Belle est tellement cool ! D'entrée de jeu, elle m'a dit que si je voulais rester plus d'une nuit, c'était sans problème. Elle m'a invité à me rendre chez elle tout de suite ; elle avait un bureau et un ordinateur sur lequel je pourrais écrire. Réfléchissant à un endroit où je pourrais parler un peu de français, elle m'a invité à aller voir un lancement d'album à Lafayette. Génial !
En chemin, Belle m'a fait découvrir Lost Bayou Ramblers, un excellent groupe cajun. Trop bon. C'est comme du blues, du country, du cajun, du reggae ; une tonne de genres différents qui sonnent distincts, mais qui s'harmonisent parfaitement. Comme on disait sur les show quand on
pognait un bon band : Ça sonne comme une tonne de brique. Les Bayou Ramblers, c'est comme une tonne de brique qui danse en salopettes dans un mushpit, un peu chaudasse sur le moonshine, avec un brin de paille dans une grand yeule fendue par un sourire. Tu sais qu'elle va avoir une solide gueule de bois demain matin, mais elle donne tout ce qu'elle a pour le party !
Belle m’a offert une sangria dans un chic petit bar et m'a initié à quelques expressions et coutumes locales :

– Ils disent
Bruh à la place de Bro ;

– Ils disent
Cher (comme le faisait ma grand-mère, comme en Gaspésie, mais ils le prononcent comme Chat, ou Shy);

– Se promener sur la rue avec une consommation alcoolisée est habituel ;

– En ce moment le Français est ramené à la mode dans la région par la vague Nouveau Cajun.

En attendant le début du spectacle, nous sommes allés dans une boutique de T-shirts et souvenirs.
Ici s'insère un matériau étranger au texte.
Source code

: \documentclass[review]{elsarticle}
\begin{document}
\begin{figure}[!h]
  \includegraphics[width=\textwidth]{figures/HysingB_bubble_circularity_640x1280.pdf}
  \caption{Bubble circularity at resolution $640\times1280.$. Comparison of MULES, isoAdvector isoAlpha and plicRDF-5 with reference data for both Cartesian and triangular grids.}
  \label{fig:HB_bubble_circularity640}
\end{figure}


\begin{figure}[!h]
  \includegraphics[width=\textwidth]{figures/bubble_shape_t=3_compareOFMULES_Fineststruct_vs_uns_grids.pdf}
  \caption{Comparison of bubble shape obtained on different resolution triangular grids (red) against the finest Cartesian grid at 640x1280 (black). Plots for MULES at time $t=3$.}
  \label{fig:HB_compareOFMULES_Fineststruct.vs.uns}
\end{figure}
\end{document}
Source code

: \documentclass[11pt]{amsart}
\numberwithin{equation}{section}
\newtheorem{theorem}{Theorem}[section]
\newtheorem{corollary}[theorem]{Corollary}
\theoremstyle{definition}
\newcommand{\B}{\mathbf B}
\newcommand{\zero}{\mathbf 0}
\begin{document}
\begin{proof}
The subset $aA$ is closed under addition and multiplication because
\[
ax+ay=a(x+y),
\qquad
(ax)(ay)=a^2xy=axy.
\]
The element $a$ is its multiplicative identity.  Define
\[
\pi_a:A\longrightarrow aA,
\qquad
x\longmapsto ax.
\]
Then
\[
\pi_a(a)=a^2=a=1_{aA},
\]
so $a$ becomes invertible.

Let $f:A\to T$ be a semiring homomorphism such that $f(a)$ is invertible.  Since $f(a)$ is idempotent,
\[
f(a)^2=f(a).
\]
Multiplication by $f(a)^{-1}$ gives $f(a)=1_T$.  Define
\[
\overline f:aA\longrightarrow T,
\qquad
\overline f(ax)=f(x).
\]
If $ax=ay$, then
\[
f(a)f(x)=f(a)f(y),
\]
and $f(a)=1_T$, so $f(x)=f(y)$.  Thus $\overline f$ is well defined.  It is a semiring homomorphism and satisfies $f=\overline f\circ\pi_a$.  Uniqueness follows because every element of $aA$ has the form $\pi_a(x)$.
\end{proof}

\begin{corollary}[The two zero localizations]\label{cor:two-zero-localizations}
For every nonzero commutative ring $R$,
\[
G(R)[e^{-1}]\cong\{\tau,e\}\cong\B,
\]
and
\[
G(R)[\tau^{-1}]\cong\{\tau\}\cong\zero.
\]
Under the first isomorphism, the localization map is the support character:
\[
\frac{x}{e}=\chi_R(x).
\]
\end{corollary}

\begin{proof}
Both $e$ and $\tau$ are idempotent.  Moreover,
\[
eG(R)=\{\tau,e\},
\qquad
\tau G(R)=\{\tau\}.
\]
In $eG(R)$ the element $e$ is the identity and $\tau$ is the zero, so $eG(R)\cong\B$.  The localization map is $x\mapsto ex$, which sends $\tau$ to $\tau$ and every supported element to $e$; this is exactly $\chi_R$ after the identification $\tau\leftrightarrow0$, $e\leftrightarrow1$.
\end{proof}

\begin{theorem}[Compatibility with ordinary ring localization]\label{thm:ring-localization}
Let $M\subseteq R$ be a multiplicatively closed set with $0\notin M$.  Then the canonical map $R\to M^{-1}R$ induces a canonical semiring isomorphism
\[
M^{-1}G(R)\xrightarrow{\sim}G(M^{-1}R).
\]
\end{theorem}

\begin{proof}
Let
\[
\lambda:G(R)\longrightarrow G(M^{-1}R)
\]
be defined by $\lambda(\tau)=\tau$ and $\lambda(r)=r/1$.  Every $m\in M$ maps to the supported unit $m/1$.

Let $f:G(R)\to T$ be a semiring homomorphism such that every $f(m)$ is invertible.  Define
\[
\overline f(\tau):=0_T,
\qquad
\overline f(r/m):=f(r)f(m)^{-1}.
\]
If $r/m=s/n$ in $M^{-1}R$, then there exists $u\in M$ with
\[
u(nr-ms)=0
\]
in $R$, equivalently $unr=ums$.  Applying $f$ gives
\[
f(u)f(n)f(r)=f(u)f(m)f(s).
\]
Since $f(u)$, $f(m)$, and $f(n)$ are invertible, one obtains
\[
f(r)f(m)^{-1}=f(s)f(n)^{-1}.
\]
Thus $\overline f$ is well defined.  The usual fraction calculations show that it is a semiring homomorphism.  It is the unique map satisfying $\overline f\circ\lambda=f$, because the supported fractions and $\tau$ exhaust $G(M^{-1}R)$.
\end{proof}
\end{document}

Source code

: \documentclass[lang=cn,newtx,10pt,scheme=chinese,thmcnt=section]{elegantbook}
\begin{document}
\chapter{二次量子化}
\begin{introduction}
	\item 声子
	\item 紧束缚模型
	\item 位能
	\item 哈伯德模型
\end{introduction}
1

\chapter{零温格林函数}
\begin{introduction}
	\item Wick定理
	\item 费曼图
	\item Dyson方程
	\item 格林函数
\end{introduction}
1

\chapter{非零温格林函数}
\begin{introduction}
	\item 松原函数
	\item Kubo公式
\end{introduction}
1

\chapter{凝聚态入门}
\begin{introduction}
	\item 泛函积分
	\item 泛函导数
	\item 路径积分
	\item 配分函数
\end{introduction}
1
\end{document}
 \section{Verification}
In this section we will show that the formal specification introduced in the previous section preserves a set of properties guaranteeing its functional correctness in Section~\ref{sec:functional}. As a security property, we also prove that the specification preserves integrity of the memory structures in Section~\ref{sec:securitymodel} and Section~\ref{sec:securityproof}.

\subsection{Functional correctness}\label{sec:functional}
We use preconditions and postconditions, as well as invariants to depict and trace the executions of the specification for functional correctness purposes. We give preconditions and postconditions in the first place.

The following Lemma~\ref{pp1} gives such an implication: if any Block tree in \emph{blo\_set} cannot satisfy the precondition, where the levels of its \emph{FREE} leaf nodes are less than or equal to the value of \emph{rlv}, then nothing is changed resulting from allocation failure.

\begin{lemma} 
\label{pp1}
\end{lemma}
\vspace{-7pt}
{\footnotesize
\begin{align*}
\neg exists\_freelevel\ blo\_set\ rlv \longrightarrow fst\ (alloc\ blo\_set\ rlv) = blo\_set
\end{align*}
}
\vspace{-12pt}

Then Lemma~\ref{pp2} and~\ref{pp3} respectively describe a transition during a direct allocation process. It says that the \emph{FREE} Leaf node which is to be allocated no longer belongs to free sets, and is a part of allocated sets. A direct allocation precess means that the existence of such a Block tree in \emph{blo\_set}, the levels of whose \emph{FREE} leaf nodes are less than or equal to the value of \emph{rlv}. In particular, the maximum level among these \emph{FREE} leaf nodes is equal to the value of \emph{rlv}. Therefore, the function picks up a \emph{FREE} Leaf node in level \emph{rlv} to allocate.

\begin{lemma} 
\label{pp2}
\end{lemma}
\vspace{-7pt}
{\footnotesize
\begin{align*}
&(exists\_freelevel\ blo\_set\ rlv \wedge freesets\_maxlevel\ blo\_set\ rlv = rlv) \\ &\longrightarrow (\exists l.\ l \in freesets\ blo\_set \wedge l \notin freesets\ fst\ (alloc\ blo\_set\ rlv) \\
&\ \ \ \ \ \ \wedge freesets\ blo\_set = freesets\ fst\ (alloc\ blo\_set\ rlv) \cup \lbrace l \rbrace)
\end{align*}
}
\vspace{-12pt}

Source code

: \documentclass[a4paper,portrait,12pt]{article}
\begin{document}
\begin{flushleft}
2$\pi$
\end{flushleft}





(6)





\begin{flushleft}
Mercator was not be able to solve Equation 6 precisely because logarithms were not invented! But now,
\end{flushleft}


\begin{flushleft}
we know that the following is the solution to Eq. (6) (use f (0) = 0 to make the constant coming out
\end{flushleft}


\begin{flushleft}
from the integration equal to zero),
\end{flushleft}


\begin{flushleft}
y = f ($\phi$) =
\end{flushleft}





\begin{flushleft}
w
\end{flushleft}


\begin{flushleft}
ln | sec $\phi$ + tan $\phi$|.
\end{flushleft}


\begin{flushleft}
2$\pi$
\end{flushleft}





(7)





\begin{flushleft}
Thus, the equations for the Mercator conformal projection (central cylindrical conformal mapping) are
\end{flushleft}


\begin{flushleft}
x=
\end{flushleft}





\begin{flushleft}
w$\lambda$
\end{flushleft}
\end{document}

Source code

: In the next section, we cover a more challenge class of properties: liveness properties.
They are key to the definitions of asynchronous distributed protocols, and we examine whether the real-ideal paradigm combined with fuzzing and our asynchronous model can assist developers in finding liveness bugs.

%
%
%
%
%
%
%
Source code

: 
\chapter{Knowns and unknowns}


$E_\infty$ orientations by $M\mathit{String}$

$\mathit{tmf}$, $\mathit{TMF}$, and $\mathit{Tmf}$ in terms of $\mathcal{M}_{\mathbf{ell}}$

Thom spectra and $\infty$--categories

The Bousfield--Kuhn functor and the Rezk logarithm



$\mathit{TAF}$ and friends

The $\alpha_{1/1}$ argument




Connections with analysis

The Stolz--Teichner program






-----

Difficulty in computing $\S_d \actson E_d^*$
Belle recevait sa monnaie après avoir acheté un souvenir pour son copain Charlie.

— Une autre tradition qu'on a ici, c'est que quand c'est la fête de quelqu'un, on lui épingle de l'argent sur la chemise, comme ça.

— Tu veux savoir quelque chose de drôle ?

— Quoi ?

— C'est en fait vraiment ma fête aujourd'hui.

— Non ! Arrête ! Montre-moi tes cartes !

J'avais prévu ne dire à personne que c'était ma fête, parce que ça aurait fait un peu « Yo, c'est ma fête, célèbre-moi ! » Mais c'était trop drôle ; Belle a senti que c'était ma fête ! Et William m’avait payé la traite ce matin ! C'est comme si l’Univers savait que c’était mon anniversaire !
Bonsoir Catin, le groupe qui faisait son lancement, était du type tranquille, faisant des
covers de quelques classiques. C'était bien de découvrir la musique cajun plus traditionnelle. J'ai pu parler un brin de Français avec les membres du groupe, et certaines chansons avaient des paroles en français.
On devait aller voir un jam au Blue Moon Hostel. Belle m'a offert une bière, en sachant que c'était pour ma fête cette fois. Nous avons attendu un bout de temps. L'événement annoncé à 9h a été retardé à 10h30. Comme Belle travaillait le lendemain, nous avons quitté. Elle a offert de me payer un lit à l'hostel, histoire que je fasse le party pour ma fête. Sérieusement ! Je ne pouvais pas accepter ça. Je ne voulais quand même pas abuser de sa générosité... et il y avait du gumbo au menu a la maison. Blue Moon Hostel avait une ambiance super. J'essaierai d'y retourner un jour. De retour chez Belle, elle a réchauffé un vrai gumbo maison. Saucisses épicées, poulet, sauce. Miam ! Elle m'a conseillé d'ajouter de la salade de patates. Un délice !

...

— Mange ce que tu veux dans le frigo, il y a des restes de barbecue, des saucisses et plein d'œufs, avait dit Belle avant de partir pour le travail. Elle est enseignante spécialisée.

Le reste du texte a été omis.